Faith is not faith until it is tested. It’s in the testing that I really see. Beth Moore in her Bible study Believing God gives us five pillars to stand upon to test our faith: Do I believe God is who he says he is? Do I believe God can do what he says he can do? Do I believe that I am who God says I am? Do I believe that I can do all things through Christ? Do I believe that God’s word is active and alive in me?
To add my own questions…Do I believe that he cares? Do I believe he understands? Do I believe he will provide? Do I believe he loves me? Do I believe he’s forgiven me? Yes…all of the above.
So, I spoke my fears this morning. I fear I won’t be loved. I fear people will push me aside. I fear that I am too outspoken. I fear that I have messed up my children. I fear my relationships will end. I fear I will never get out of debt. I fear I will never find the right person to marry. I fear I will not have enough time to get everything done. I fear that I have offended important people in my life. I fear I won’t be forgiven. I fear my friends won’t see the truth about themselves. I fear I will not make good choices. I fear I will continue old patterns of behavior.
Wow! No wonder I have been feeling overwhelmed.
Jesus was resting in the middle of the storm while the disciples were freaking out! I can just picture the scene…the disciples are standing in a boat quickly filling with water with cups in hand trying to bail out what little they could. The wind and the rain are howling around them and they look back to see Jesus sleeping. Irritated that he seems a little too relaxed in the middle of what’s going on, they decide to wake him and beg him to do something. Jesus stands and immediately rebukes the storm. The wind and rain are silenced. Then Jesus turns to them and says, “Why are you afraid? You have so little faith!” (Matthew 8:26).
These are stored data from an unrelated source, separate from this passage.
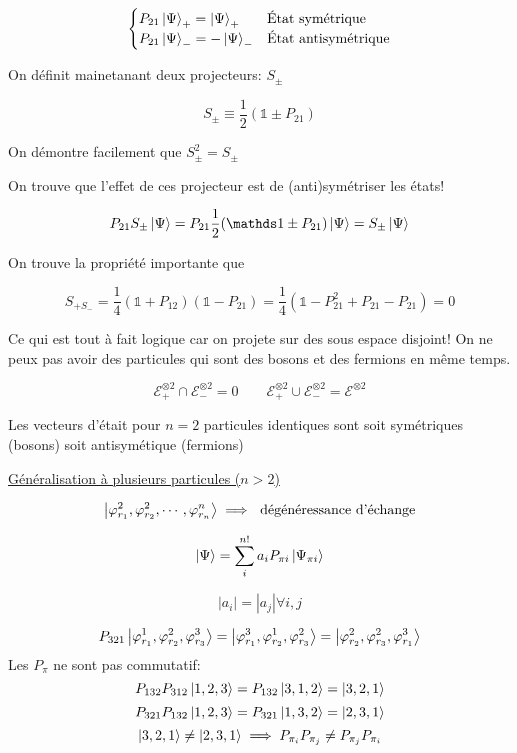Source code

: $$\begin{cases}
	P_{21} \ket{\Psi}_+ = \ket{\Psi}_+ & \text{État symétrique}\\ 	
	P_{21} \ket{\Psi}_- = -\ket{\Psi}_- & \text{État antisymétrique}
\end{cases}$$ 


On définit mainetanant deux projecteurs: $S_{\pm} $ 

$$S_{\pm} \equiv \frac{1}{2} (\mathds 1 \pm P_{21} )$$ 

On démontre facilement que $S_{\pm}^2 = S_{\pm} $ 

On trouve que l'effet de ces projecteur est de (anti)symétriser les états!

$$P_{21} S_\pm\ket{\Psi} = P_{21} \frac{1}{2} (\mathds 1 \pm P_{21} ) \ket{\Psi} = S_{\pm} \ket{\Psi}$$ 


On trouve la propriété importante que 

$$S_{+S_-} = \frac{1}{4} \left( \mathds 1 + P_{12}  \right) \left( \mathds 1 - P_{21}  \right) = \frac{1}{4} \left( \mathds 1 -P_{21}^2 +P_{21} -P_21\right) =0 $$ 

Ce qui est tout à fait logique car on projete sur des sous espace disjoint! On ne peux pas avoir des particules qui sont des bosons et des fermions en même temps.

$$\mathcal{E}_+^{\otimes2} \cap \mathcal{E}_-^{\otimes2} = 0 \qquad \mathcal{E}_+^{\otimes2} \cup  \mathcal{E}_-^{\otimes2} = \mathcal{E}^{\otimes 2}$$ 


\begin{tcolorbox}[title = Septième postulat de la mécanique quantique; postulat de symétrisation]
Les vecteurs d'était pour $n=2 $ particules identiques sont soit symétriques (bosons) soit antisymétique (fermions) 
\end{tcolorbox}

\underline{Généralisation à plusieurs particules ($n > 2$) } 

$$\ket{\varphi_{r_1}^2,\varphi_{r_2}^2, \dotsb, \varphi_{r_n}^n} \implies \text{ dégénéressance d'échange}$$ 

$$\ket{\Psi} = \sum_{i}^{n!} a_{i} P_{\pi i} \ket{\Psi_{\pi i} }$$ 


$$|a_i| = |a_{j} | \forall i,j$$ 


\begin{tcolorbox}[title=Illustation avec $n\equiv3$ ]	
	$$P_{321} \ket{\varphi_{r_1}^1,\varphi_{r_2}^2,\varphi_{r_3}^3}= \ket{\varphi_{r_1}^3,\varphi_{r_2}^1,\varphi_{r_3}^2} = \ket{\varphi_{r_2}^2,\varphi_{r_3}^2, \varphi_{r_1}^3}$$ 
	Les $P_{\pi}$ ne sont pas commutatif:
	$$P_{132} P_{312} \ket{1,2,3} = P_{132} \ket{3,1,2} = \ket{3,2,1}$$ 
	$$P_{321} P_{132} \ket{1,2,3} = P_{321} \ket{1,3,2} = \ket{2,3,1}$$ 
	$$\ket{3,2,1} \neq \ket{2,3,1} \implies P_{\pi_i} P_{\pi_j} \neq P_{\pi_j} P_{\pi_i} $$ 
\end{tcolorbox}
Convicted! The disciples’ mouths drop open. They start to backtrack… “But, we didn’t think you cared. We had to do something because you wouldn’t.” Then in an eye-opening moment, the disciples were amazed and asked, “Who is this man? Even the winds and waves obey him!” (Matthew 8:27)
Speaking my fears allowed me to see the truth. And the truth set me free again from the bondage of fear. I realize that I do believe God. I do believe he will take care of me.
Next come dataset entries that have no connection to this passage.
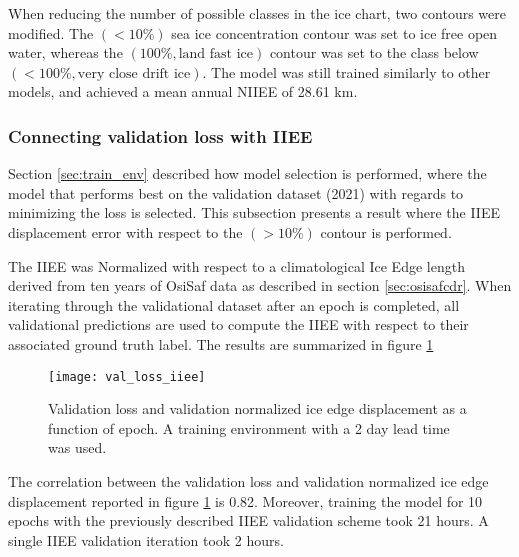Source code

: \documentclass[../main/thesis]{subfiles}
\begin{document}
When reducing the number of possible classes in the ice chart, two contours were modified. The $(< 10\%)$ sea ice concentration contour was set to ice free open water, whereas the $(100\%, \text{land fast ice})$ contour was set to the class below $(< 100\%, \text{very close drift ice})$. The model was still trained similarly to other models, and achieved a mean annual NIIEE of 28.61 km.  

\subsubsection{Connecting validation loss with IIEE}
Section \ref{sec:train_env} described how model selection is performed, where the model that performs best on the validation dataset (2021) with regards to minimizing the loss is selected. This subsection presents a result where the IIEE displacement error \citep{Goessling2016, Melsom2019} with respect to the $(>10\%)$ contour is performed. 

The IIEE was Normalized with respect to a climatological Ice Edge length derived from ten years of OsiSaf data as described in section \ref{sec:osisafcdr}. When iterating through the validational dataset after an epoch is completed, all validational predictions are used to compute the IIEE with respect to their associated ground truth label. The results are summarized in figure \ref{fig:val_loss_iiee}

\begin{figure}
    \centering
    \texttt{[image: val\_loss\_iiee]}
    \caption{\label{fig:val_loss_iiee}Validation loss and validation normalized ice edge displacement as a function of epoch. A training environment with a 2 day lead time was used.}
\end{figure}

The correlation between the validation loss and validation normalized ice edge displacement reported in figure \ref{fig:val_loss_iiee} is 0.82. Moreover, training the model for 10 epochs with the previously described IIEE validation scheme took 21 hours. A single IIEE validation iteration took 2 hours. 

\biblio
\end{document}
In the Easter sermon at my church this past weekend, I heard the pastor speak about God being a third day God. Friday was the day Jesus was killed. All hopes and dreams died with him. Saturday was a day of silence and pondering what was ahead. But, the glory was in Sunday when Jesus arose and people understood that he really was alive.
My Good Friday has ushered in losses and I’ve felt as if it was the end. Right now I am living in my Saturday wondering what the future holds for me. But, I believe that God is a third day God…and I believe that there is no telling what he will do on that third day for me.